EXERCISE REQUIREMENTS:
Reproduce every entry exactly and leave its pictures out.

DATA SHOWN:
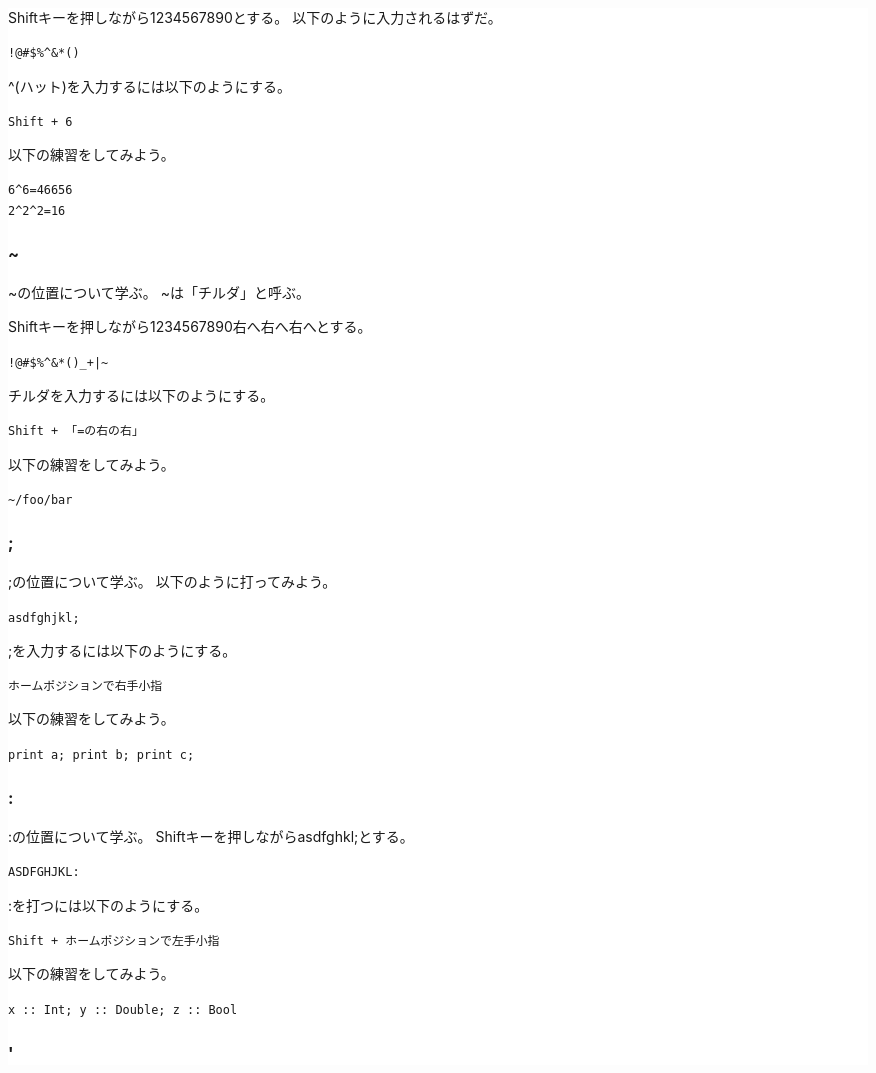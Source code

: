 Shiftキーを押しながら1234567890とする。
以下のように入力されるはずだ。

    !@#$%^&*()

^(ハット)を入力するには以下のようにする。

    Shift + 6

以下の練習をしてみよう。

    6^6=46656
    2^2^2=16

### ~

~の位置について学ぶ。
~は「チルダ」と呼ぶ。

Shiftキーを押しながら1234567890右へ右へ右へとする。

    !@#$%^&*()_+|~

チルダを入力するには以下のようにする。

    Shift + 「=の右の右」

以下の練習をしてみよう。

    ~/foo/bar

### ;

;の位置について学ぶ。
以下のように打ってみよう。

    asdfghjkl;

;を入力するには以下のようにする。

    ホームポジションで右手小指

以下の練習をしてみよう。

    print a; print b; print c;

### :

:の位置について学ぶ。
Shiftキーを押しながらasdfghkl;とする。

    ASDFGHJKL:

:を打つには以下のようにする。

    Shift + ホームポジションで左手小指

以下の練習をしてみよう。

    x :: Int; y :: Double; z :: Bool

### '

EXERCISE SOLUTION:
Source code

: Shiftキーを押しながら1234567890とする。
以下のように入力されるはずだ。

    !@#$%^&*()

^(ハット)を入力するには以下のようにする。

    Shift + 6

以下の練習をしてみよう。

    6^6=46656
    2^2^2=16

### ~

~の位置について学ぶ。
~は「チルダ」と呼ぶ。

Shiftキーを押しながら1234567890右へ右へ右へとする。

    !@#$%^&*()_+|~

チルダを入力するには以下のようにする。

    Shift + 「=の右の右」

以下の練習をしてみよう。

    ~/foo/bar

### ;

;の位置について学ぶ。
以下のように打ってみよう。

    asdfghjkl;

;を入力するには以下のようにする。

    ホームポジションで右手小指

以下の練習をしてみよう。

    print a; print b; print c;

### :

:の位置について学ぶ。
Shiftキーを押しながらasdfghkl;とする。

    ASDFGHJKL:

:を打つには以下のようにする。

    Shift + ホームポジションで左手小指

以下の練習をしてみよう。

    x :: Int; y :: Double; z :: Bool

### '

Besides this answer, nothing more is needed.